La letra muerta y la columna como organismo vivo
La principal diferencia entre escribir para un medio en línea y uno en papel es que cuando un columnista publica un artículo termina un proceso, ve su nombre impreso y eventualmente se prepara para escribir su siguiente entrega; en cambio, al publicar en el World Wide Web de Internet apenas se está a la mitad del camino. En la red el informador pierde su posición de autoridad para sumergirse en un territorio interactivo en el cual ``tiene la primera palabra pero muy rara vez tiene la última'' (como apunta Jon Katz en Media Rants, Hardwired, 97). Un artículo publicado en el WWW es tan sólo el comienzo de una discusión y de ninguna manera puede considerarse como un argumento definitivo. En el ciberespacio las ideas evolucionan o se desintegran bit por bit. Se puede aplicar al flujo de ideas en el espacio virtual aquello que escribió el situacionista Guy Debord en La sociedad del espectáculo: ``207: Las ideas mejoran. El significado de las palabras participa en la mejoría. El plagiarismo es necesario. El progreso lo implica. Adopta una frase del autor, hace uso de sus expresiones, borra una idea falsa y la reemplaza con una idea correcta.''
El peligro de la interactividad
Desde hace mucho que se considera importante y enriquecedora la interactividad de un medio con sus lectores pero, hasta la era de la red, esta relación era limitada, controlada y marginal. Los medios impresos publican unas cuantas cartas de los lectores, así como los programas de comentarios y debate de la tele y el radio reciben algunas llamadas del auditorio (previamente aprobadas), pero nunca pierden de vista el orden jerárquico (nosotros informamos, ustedes escuchan) y no están obligados a responderle a nadie.
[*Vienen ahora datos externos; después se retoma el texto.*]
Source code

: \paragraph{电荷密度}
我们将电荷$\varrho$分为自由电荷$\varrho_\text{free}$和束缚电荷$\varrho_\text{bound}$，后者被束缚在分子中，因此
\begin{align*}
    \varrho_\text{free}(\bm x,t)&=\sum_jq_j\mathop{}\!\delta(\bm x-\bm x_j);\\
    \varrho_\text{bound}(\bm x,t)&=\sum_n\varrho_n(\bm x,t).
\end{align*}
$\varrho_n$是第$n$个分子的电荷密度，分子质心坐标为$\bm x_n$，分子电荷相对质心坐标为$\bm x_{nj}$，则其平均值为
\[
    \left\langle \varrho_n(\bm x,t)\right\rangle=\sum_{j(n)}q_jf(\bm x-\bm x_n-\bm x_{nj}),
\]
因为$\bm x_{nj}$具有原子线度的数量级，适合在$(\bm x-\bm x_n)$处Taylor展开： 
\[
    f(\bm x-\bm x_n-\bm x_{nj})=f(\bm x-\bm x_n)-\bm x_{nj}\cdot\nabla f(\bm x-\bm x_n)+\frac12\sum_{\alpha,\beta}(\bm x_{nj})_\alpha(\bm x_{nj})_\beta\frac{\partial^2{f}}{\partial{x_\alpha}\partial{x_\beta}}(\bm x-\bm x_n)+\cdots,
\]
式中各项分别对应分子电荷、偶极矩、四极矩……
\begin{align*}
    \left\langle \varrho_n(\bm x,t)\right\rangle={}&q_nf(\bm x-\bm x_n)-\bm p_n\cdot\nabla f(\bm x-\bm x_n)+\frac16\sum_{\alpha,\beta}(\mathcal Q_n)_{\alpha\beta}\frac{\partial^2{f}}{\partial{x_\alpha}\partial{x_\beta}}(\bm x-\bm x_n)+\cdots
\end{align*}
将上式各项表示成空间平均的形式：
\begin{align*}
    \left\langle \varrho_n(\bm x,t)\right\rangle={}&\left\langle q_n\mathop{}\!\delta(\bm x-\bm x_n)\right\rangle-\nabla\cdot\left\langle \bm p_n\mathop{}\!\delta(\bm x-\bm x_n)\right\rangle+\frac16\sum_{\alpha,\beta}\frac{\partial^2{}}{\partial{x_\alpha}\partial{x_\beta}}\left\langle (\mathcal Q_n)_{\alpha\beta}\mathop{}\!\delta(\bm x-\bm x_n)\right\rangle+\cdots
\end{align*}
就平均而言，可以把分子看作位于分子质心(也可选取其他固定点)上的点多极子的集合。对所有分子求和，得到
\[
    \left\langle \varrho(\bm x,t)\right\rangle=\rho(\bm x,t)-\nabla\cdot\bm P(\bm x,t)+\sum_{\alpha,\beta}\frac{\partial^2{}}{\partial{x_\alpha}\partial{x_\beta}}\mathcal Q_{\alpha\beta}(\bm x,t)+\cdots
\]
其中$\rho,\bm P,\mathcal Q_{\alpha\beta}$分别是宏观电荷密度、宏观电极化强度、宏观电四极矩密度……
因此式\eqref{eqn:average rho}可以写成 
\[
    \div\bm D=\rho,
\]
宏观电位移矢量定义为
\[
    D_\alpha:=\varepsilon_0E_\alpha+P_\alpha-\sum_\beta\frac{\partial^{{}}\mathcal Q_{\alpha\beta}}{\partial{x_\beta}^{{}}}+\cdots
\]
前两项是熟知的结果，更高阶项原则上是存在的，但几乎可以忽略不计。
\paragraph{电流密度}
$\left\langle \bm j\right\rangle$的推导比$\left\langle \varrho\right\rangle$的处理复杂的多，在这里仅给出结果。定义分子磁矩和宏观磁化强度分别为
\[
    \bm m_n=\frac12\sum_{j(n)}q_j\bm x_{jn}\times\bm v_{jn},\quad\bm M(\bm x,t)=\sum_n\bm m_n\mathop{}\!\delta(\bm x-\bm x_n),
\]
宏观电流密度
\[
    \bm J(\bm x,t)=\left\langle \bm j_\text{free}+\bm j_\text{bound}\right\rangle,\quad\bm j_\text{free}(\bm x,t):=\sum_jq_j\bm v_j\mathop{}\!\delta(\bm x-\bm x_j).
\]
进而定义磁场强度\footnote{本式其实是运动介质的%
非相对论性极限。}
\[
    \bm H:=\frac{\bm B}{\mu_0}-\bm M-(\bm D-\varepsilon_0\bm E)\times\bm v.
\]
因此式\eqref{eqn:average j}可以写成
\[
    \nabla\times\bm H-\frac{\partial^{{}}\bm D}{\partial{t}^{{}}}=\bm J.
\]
Internet ofrece por primera vez un espacio en el que el debate entre autor y lector puede ocupar cuantas páginas sean necesarias (cosa que es impensable en un medio impreso). Al publicar en la red nos comprometemos a responder de una u otra manera a todo aquel que se tome la molestia de leernos y cuestionarnos. Tradicionalmente, quien escribe parte de una posición de superioridad respecto al lector; en la red, más le vale mostrar cierta humildad. El lector virtual no necesita hacer reverencias para ser escuchado. Como dice Katz: ``No hay mejor tónico contra la arrogancia de un escritor que la interactividad.''
La civilidad en peligro
Un fantasma recorre la nación digital; es el fantasma de la falta de civilidad, y nada podría ser más saludable que sus estragos. Contrariamente a la idea popular de que las relaciones en línea son impersonales y deshumanizadas, si algo caracteriza a las cibercomunidades son los alegatos apasionados, las rabietas feroces, las denuncias emocionales y las confesiones íntimas que tienen lugar comúnmente. En los foros de discusión (desde aquellos que tratan temas académicos como en los que se comparten experiencias eróticas) se demuestra diariamente que el equilibrio entre la libertad de expresión y las buenas maneras es frágil. Una sociedad depende de normas de conducta y respeto para sobrevivir, pero una sociedad abierta y democrática requiere que esas normas puedan (y deban) ser transgredidas y que todo dogma pueda ser objeto de cuestionamiento. Por supuesto que esto en la vida real se traduce a veces en discusiones interminables (y en ocasiones estériles), en insultos y cobardes ataques anónimos, pero es un precio que sin duda vale la pena pagar para acceder a una sociedad abierta. Por supuesto que la democracia no va a aparecer gracias a un pase de magia tecnológica, pero no hay duda de que Internet es un medio que puede ayudar en grande en la construcción de una sociedad civil, aunque no tenga buenos modales.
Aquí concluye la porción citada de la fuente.